_Activity_
A stretch of the entries below is to be set down exactly, running from the line with "# Installation of" through the line with "Pi 3 B+ or 4", both included, and no other line.

_Records supplied_

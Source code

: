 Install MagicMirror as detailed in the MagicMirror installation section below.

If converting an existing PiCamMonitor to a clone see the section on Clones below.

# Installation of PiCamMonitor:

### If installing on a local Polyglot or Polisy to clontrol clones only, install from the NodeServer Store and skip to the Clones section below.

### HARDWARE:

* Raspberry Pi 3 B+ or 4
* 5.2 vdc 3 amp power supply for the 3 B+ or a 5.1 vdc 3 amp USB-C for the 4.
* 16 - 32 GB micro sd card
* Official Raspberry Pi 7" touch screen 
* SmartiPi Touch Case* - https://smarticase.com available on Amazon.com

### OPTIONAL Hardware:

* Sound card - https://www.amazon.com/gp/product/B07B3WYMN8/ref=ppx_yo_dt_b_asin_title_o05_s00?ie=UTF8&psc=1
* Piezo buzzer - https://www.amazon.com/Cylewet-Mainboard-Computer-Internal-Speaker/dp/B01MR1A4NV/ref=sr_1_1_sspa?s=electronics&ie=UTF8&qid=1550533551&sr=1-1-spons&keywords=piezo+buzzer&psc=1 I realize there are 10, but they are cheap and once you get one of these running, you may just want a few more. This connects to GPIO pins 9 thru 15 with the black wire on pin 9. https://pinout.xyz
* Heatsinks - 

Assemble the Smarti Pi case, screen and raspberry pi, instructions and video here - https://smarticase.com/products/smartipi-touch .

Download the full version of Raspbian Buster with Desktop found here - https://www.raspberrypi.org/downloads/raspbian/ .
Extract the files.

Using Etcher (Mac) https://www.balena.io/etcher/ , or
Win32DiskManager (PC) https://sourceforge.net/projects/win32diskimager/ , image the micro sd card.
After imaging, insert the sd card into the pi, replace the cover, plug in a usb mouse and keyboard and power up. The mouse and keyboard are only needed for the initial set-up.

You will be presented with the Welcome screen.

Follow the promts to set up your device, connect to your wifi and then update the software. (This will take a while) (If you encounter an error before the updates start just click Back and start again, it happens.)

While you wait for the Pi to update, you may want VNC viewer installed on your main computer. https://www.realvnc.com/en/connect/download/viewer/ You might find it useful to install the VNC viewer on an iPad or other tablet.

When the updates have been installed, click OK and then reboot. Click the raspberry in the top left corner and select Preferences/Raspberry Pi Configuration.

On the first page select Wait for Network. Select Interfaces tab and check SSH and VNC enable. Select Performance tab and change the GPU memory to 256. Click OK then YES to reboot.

_Response for this exercise_
# Installation of PiCamMonitor:

### If installing on a local Polyglot or Polisy to clontrol clones only, install from the NodeServer Store and skip to the Clones section below.

### HARDWARE:

* Raspberry Pi 3 B+ or 4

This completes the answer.